The week began with RFPL providing a space for community members to play games as well as create their own. Next the fun moved to Vagabond Arcade in River Falls for an adult and teen board game night. After that, Fox Den Used Books on Main Street hosted a game night. The event finished off at the same place it began, at RFPL. Different kinds of games were in the gallery downstairs, even some arcade games borrowed from Vagabond Arcade.
Zrostlik decided to sweeten the deal for participants by giving away prizes in the form of codes for the online gaming platform Steam. Community members also got to break in some games. Zrostlik said that game makers and distributors have sent free board games his way for this week.
Participation built as community members popped in and out of the events or stayed for the entire time. “We won’t know how many people will participate for sure, but I am certainly hoping to get as many community members involved as possible,” he said. “We would love to see some new faces at Vagabond Arcade, and the same goes at Fox Den Used Books.”

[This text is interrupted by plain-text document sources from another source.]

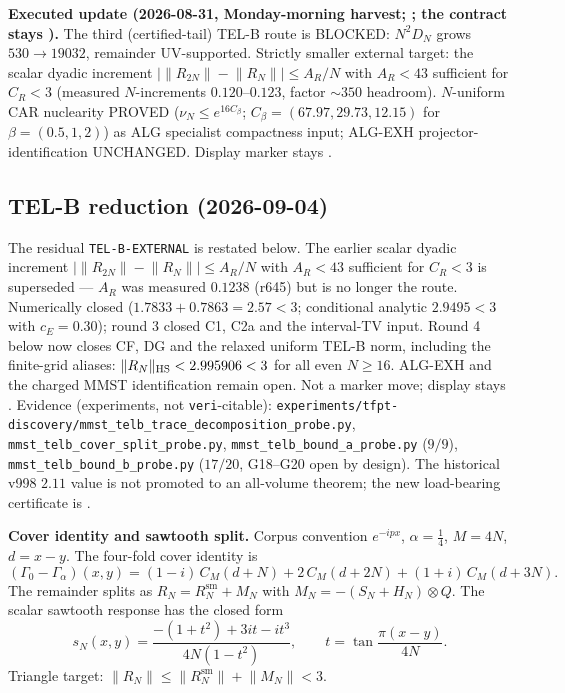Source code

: \documentclass[11pt,a4paper]{article}
\begin{document}
\par\smallskip\noindent\textbf{Executed update (2026-08-31, Monday-morning harvest;
;
the contract stays \mO).}
The third (certified-tail) TEL-B route is BLOCKED: $N^2 D_N$ grows $530\to19032$,
remainder UV-supported.  Strictly smaller external target: the scalar dyadic increment
$\lvert\lVert R_{2N}\rVert-\lVert R_N\rVert\rvert\le A_R/N$ with $A_R<43$ sufficient for
$C_R<3$ (measured $N$-increments $0.120$--$0.123$, factor $\sim350$ headroom).  $N$-uniform
CAR nuclearity PROVED ($\nu_N\le e^{16 C_\beta}$; $C_\beta=(67.97,29.73,12.15)$ for
$\beta=(0.5,1,2)$) as ALG specialist compactness input; ALG-EXH projector-identification
UNCHANGED.  Display marker stays \mO.

\subsection*{TEL-B reduction (2026-09-04)}
\noindent The residual \texttt{TEL-B-EXTERNAL} is restated below.  The earlier scalar
dyadic increment $\lvert\lVert R_{2N}\rVert-\lVert R_N\rVert\rvert\le A_R/N$ with
$A_R<43$ sufficient for $C_R<3$ is superseded --- $A_R$ was measured $0.1238$ (r645)
but is no longer the route.  Numerically closed
($1.7833+0.7863=2.57<3$; conditional analytic $2.9495<3$ with $c_E=0.30$);
round 3 closed C1, C2a and the interval-TV input. Round 4 below now closes
CF, DG and the relaxed uniform TEL-B norm, including the finite-grid aliases:
$\|R_N\|_{\rm HS}<2.995906<3$ for all even $N\ge16$.
ALG-EXH and the charged MMST identification remain open.
Not a marker move; display stays \mO.
Evidence (experiments, not \texttt{veri}-citable):
\texttt{experiments/tfpt-discovery/mmst\_\allowbreak telb\_\allowbreak trace\_\allowbreak decomposition\_\allowbreak probe.py},
\texttt{mmst\_\allowbreak telb\_\allowbreak cover\_\allowbreak split\_\allowbreak probe.py},
\texttt{mmst\_\allowbreak telb\_\allowbreak bound\_\allowbreak a\_\allowbreak probe.py} ($9/9$),
\texttt{mmst\_\allowbreak telb\_\allowbreak bound\_\allowbreak b\_\allowbreak probe.py} ($17/20$, G18--G20 open by design).
The historical v998 $2.11$ value is not promoted to an all-volume theorem;
the new load-bearing certificate is
.

\par\smallskip\noindent\textbf{Cover identity and sawtooth split.}
Corpus convention $e^{-ipx}$, $\alpha=\tfrac14$, $M=4N$, $d=x-y$.  The four-fold
cover identity is
\begin{equation*}
  (\Gamma_0-\Gamma_\alpha)(x,y)
  =(1-i)\,C_M(d+N)+2\,C_M(d+2N)+(1+i)\,C_M(d+3N).
\end{equation*}
The remainder splits as $R_N=R_N^{\mathrm{sm}}+M_N$ with
$M_N=-(S_N+H_N)\otimes Q$.  The scalar sawtooth response has the closed form
\begin{equation*}
  s_N(x,y)=\frac{-(1+t^2)+3it-it^3}{4N(1-t^2)},\qquad
  t=\tan\frac{\pi(x-y)}{4N}.
\end{equation*}
Triangle target: $\lVert R_N\rVert\le\lVert R_N^{\mathrm{sm}}\rVert+\lVert M_N\rVert<3$.
\end{document}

When planning the event, Zrostlik knew he wanted to involve the community. “We love working with community partners because it helps us to better connect community members from all backgrounds and with various interests,” he said. “I think an event like International Games Week is important for the community because games and play are universally excellent ways for community members to connect with one another. You’re never too young or too old to play!”
Kyle McKinnon took his stepson to the arcade for Games Week and enjoyed sharing the timeless activity with him. “We’ve been able to bond here,” he said. “I’ve been able to show him some of the old games I used to play, some of the tricks, things like that. We’ve really been enjoying ourselves.”
“It’s great that the library puts on these types of events. I’d say we’re very fortunate to live in a community that provides these sort of opportunities for the citizens,” McKinnon said. “I’d say it really brings the community together. This is something that I hope they do in the future and continue next year.”
After a successful inaugural year, Zrostlik says the RFPL anticipates that they will continue the event in the years to come.